Sunday, May 10, 2015
TV Mis-steps (Stan, Ava and C.I.)
Last week saw a great deal of ignorance when it came to TV.
Here are a few of the more notable highlights.
ABC renewed the chronically low rated American Crime -- a show that attempts to deal with race by casting White leads and making African-Americans killers -- and we thought Fox News already had that market covered.
The bet two of us (Ava and C.I.) have with an ABC exec keeps getting better. When Scandal returned from its winter finale with a January 29th episode that reached 10.48 million viewers, ABC saw the show's ratings growing but Ava and C.I. begged to differ. Turning Olivia into a victim, they argued, would turn viewers off and lead to lower ratings.
The exec scoffed.
But, funny thing, the next week saw the ratings fall, as did the next week and they've continued to slip. Last Thursday, with the second to the last episode of the season, only 7.44 million viewers tuned in.
And here's the kicker we've all been silent on: Next season, it will be even worse.
Scandal easily gets a million viewers who watch just because the show is considered 'hot.' Now that it's not, now that it's struggling in the ratings, they can probably kiss more viewers goodbye next fall.
As all three of Shonda Rhimes' shows struggle in the ratings (Scandal, Grey's Anatomy, How To Get Away With Murder), ABC made the idiotic move to give her a fourth show.

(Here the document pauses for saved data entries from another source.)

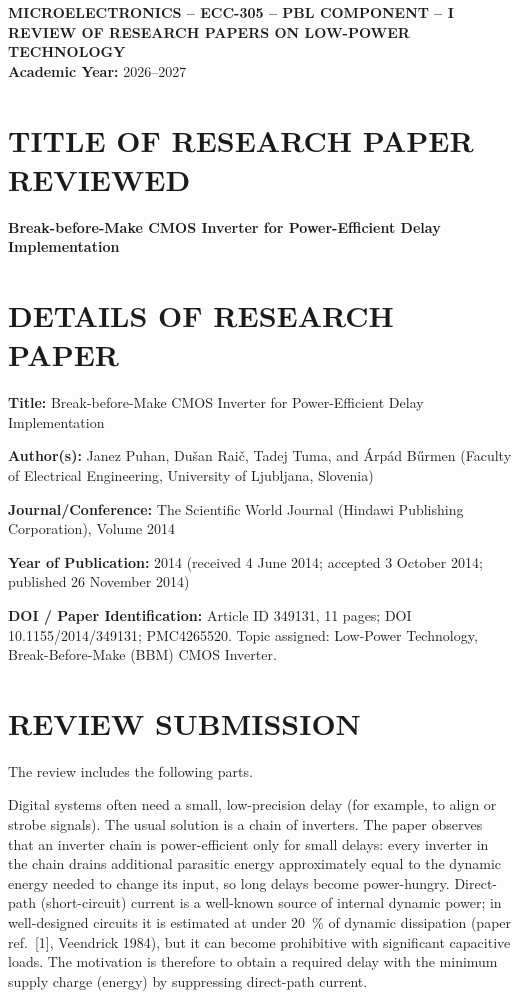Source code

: \documentclass[11pt,a4paper]{article}
\begin{document}
\collegeheader

\begin{center}
  {\bfseries MICROELECTRONICS -- ECC-305 -- PBL COMPONENT -- I}\\[3pt]
  {\bfseries REVIEW OF RESEARCH PAPERS ON LOW-POWER TECHNOLOGY}\\[3pt]
  \textbf{Academic Year:} 2026--2027
\end{center}

\studentdetails
\evaluatorbox

\vspace{4pt}
\section*{\centering TITLE OF RESEARCH PAPER REVIEWED}
\begin{center}\textbf{Break-before-Make CMOS Inverter for Power-Efficient Delay Implementation}\end{center}

\section*{\centering DETAILS OF RESEARCH PAPER}
\textbf{Title:} Break-before-Make CMOS Inverter for Power-Efficient Delay Implementation

\textbf{Author(s):} Janez Puhan, Du\v{s}an Rai\v{c}, Tadej Tuma, and \'Arp\'ad B\H{u}rmen (Faculty of Electrical Engineering, University of Ljubljana, Slovenia)

\textbf{Journal/Conference:} The Scientific World Journal (Hindawi Publishing Corporation), Volume 2014

\textbf{Year of Publication:} 2014 (received 4 June 2014; accepted 3 October 2014; published 26 November 2014)

\textbf{DOI / Paper Identification:} Article ID 349131, 11 pages; DOI 10.1155/2014/349131; PMC4265520. Topic assigned: Low-Power Technology, Break-Before-Make (BBM) CMOS Inverter.

\newpage
\section*{\centering REVIEW SUBMISSION}
The review includes the following parts.

Digital systems often need a small, low-precision delay (for example, to align or strobe signals). The usual solution is a chain of inverters. The paper observes that an inverter chain is power-efficient only for small delays: every inverter in the chain drains additional parasitic energy approximately equal to the dynamic energy needed to change its input, so long delays become power-hungry. Direct-path (short-circuit) current is a well-known source of internal dynamic power; in well-designed circuits it is estimated at under \SI{20}{\percent} of dynamic dissipation (paper ref.~[1], Veendrick 1984), but it can become prohibitive with significant capacitive loads. The motivation is therefore to obtain a required delay with the minimum supply charge (energy) by suppressing direct-path current.
\end{document}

The Associated Press gets a mention on the list for this 'report' on Shonda's new show:
The network says it has agreed to make "The Catch," a new series by Rhimes about a fraud investigator who is about to be defrauded herself by her fiance. The drama will star Mirelle Enos, who played Sarah Linden in the ABC series "The Killing."
Mirelle Enos did star in The Killing, however, the show aired on AMC, not ABC (and, in its final season, the series aired/streamed exclusively on Netflix).
NBC earns a mention for cancelling nearly every show they debuted in fall 2014 and spring 2015.
This fall, they think the answer to their prayers is a new version of Heroes -- you know, the show they cancelled in 2010 pissing off millions of viewers?
Maybe five years from now, they can reboot the just-cancelled State of Affairs so viewers will finally know what happened to Charlie and Nick when the missiles hit?
And maybe someone can explain to the weather boys and girls that they're not: doctors, paramedics, fire fighters, police officers or crossing guards.
So when you interrupt programming with reports of thunder storms or hail or whatever and insist "we're trying to keep you safe," no, you aren't.
If the local news was trying to keep its viewers safe, it would be covering all the municipal corruption -- instead of covering that up.